## WHAT THIS TASK INVOLVES
From the entries below, copy every line holding the word "boldsymbol".

## DATASET EXCERPTS
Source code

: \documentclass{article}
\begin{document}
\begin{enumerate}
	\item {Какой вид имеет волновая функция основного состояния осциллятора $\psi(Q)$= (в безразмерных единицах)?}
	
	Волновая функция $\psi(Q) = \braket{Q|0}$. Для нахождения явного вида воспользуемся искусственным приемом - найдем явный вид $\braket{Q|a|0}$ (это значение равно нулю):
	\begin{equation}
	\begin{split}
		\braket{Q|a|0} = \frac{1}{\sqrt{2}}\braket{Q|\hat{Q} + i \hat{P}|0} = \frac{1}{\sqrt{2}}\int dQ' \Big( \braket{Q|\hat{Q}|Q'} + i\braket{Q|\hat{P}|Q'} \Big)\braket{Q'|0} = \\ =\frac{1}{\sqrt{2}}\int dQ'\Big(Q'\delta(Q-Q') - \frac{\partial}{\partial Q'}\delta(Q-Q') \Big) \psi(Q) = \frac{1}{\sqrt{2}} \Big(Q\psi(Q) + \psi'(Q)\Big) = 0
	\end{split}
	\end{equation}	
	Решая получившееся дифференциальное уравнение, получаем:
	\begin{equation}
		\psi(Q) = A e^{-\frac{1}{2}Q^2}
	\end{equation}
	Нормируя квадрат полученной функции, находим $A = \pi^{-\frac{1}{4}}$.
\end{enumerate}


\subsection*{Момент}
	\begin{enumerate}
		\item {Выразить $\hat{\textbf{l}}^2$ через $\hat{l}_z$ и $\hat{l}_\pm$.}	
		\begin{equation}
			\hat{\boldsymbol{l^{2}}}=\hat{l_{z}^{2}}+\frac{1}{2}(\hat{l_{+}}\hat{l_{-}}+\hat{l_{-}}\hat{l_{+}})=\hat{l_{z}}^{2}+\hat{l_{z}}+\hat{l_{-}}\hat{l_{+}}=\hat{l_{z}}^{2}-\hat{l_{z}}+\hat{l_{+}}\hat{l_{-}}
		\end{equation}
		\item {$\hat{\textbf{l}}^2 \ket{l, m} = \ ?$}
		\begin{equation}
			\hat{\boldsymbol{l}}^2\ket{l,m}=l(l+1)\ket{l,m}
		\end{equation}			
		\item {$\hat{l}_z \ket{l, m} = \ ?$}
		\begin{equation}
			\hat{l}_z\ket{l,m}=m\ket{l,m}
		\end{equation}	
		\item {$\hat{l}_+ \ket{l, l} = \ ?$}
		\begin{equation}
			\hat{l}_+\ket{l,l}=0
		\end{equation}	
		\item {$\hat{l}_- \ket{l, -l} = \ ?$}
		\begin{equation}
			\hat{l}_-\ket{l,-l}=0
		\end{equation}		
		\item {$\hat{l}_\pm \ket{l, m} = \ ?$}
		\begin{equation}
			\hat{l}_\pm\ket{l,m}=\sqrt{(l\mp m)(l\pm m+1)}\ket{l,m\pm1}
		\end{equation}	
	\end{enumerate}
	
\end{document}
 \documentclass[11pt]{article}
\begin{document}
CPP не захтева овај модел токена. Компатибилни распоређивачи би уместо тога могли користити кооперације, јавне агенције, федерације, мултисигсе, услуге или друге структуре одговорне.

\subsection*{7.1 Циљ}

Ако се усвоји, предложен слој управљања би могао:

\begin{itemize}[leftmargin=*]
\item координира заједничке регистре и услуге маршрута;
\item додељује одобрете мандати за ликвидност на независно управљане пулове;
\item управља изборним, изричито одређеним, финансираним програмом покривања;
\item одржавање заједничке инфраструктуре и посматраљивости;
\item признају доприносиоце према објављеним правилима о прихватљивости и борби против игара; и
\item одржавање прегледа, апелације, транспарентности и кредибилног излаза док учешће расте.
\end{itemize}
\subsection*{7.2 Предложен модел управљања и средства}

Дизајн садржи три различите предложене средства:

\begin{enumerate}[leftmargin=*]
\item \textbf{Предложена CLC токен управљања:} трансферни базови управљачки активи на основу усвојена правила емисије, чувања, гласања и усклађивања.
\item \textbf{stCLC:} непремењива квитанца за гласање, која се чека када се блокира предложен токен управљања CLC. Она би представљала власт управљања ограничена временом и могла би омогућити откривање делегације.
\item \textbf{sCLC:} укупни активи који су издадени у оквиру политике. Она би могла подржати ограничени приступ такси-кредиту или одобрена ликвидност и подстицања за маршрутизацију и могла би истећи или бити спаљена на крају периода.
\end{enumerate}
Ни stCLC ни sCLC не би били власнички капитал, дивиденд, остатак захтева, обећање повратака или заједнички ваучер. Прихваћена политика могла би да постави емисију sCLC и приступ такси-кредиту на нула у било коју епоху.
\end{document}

## TASK SOLUTION
			\hat{\boldsymbol{l^{2}}}=\hat{l_{z}^{2}}+\frac{1}{2}(\hat{l_{+}}\hat{l_{-}}+\hat{l_{-}}\hat{l_{+}})=\hat{l_{z}}^{2}+\hat{l_{z}}+\hat{l_{-}}\hat{l_{+}}=\hat{l_{z}}^{2}-\hat{l_{z}}+\hat{l_{+}}\hat{l_{-}}
			\hat{\boldsymbol{l}}^2\ket{l,m}=l(l+1)\ket{l,m}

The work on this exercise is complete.